Exercise
Please say how many lines below include the word "sorgt", with nothing beyond the number.

Document images with source code

- Opening Delimiter -

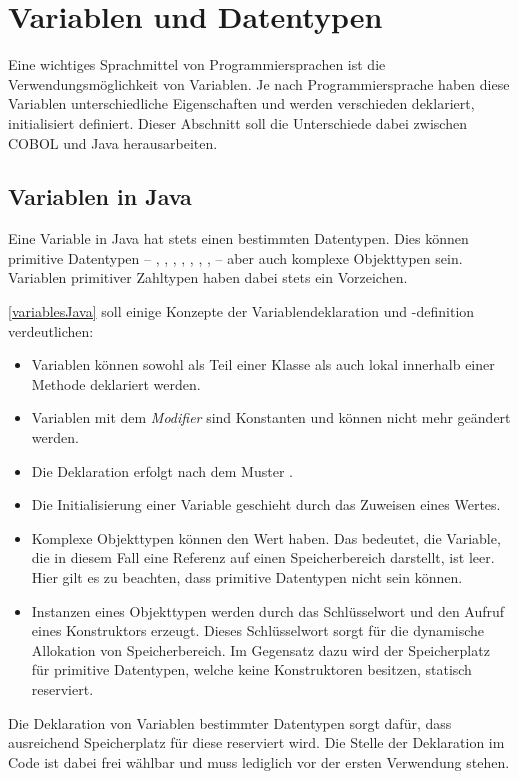 \section{Variablen und Datentypen} \label{variables} \label{sec:scope}
Eine wichtiges Sprachmittel von Programmiersprachen ist die Verwendungsmöglichkeit von Variablen. Je nach Programmiersprache haben diese Variablen unterschiedliche Eigenschaften und werden verschieden deklariert, initialisiert \bzw definiert. Dieser Abschnitt soll die Unterschiede dabei zwischen COBOL und Java herausarbeiten.

\subsection*{Variablen in Java}
Eine Variable in Java hat stets einen bestimmten Datentypen. Dies können primitive Datentypen -- , , , , , , ,  -- aber auch komplexe Objekttypen sein. Variablen primitiver Zahltypen haben dabei stets ein Vorzeichen.


\autoref{variablesJava} soll einige Konzepte der Variablendeklaration und -definition verdeutlichen:
\begin{itemize}
 \item Variablen können sowohl als Teil einer Klasse als auch lokal innerhalb einer Methode deklariert werden. 
 \item Variablen mit dem \textit{Modifier}  sind Konstanten und können nicht mehr geändert werden.
 \item Die Deklaration erfolgt nach dem Muster .
 \item Die Initialisierung einer Variable geschieht durch das Zuweisen eines Wertes.
 \item Komplexe Objekttypen können den Wert  haben. Das bedeutet, die Variable, die in diesem Fall eine Referenz auf einen Speicherbereich darstellt, ist leer. Hier gilt es zu beachten, dass primitive Datentypen nicht  sein können. 
 \item Instanzen eines Objekttypen werden durch das Schlüsselwort  und den Aufruf eines Konstruktors erzeugt. Dieses Schlüsselwort sorgt für die dynamische Allokation von Speicherbereich. Im Gegensatz dazu wird der Speicherplatz für primitive Datentypen, welche keine Konstruktoren besitzen, statisch reserviert.
\end{itemize}
Die Deklaration von Variablen bestimmter Datentypen sorgt dafür, dass ausreichend Speicherplatz für diese reserviert wird. Die Stelle der Deklaration im Code ist dabei frei wählbar und muss lediglich vor der ersten Verwendung stehen.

- Closing Delimiter -

Exercise output
2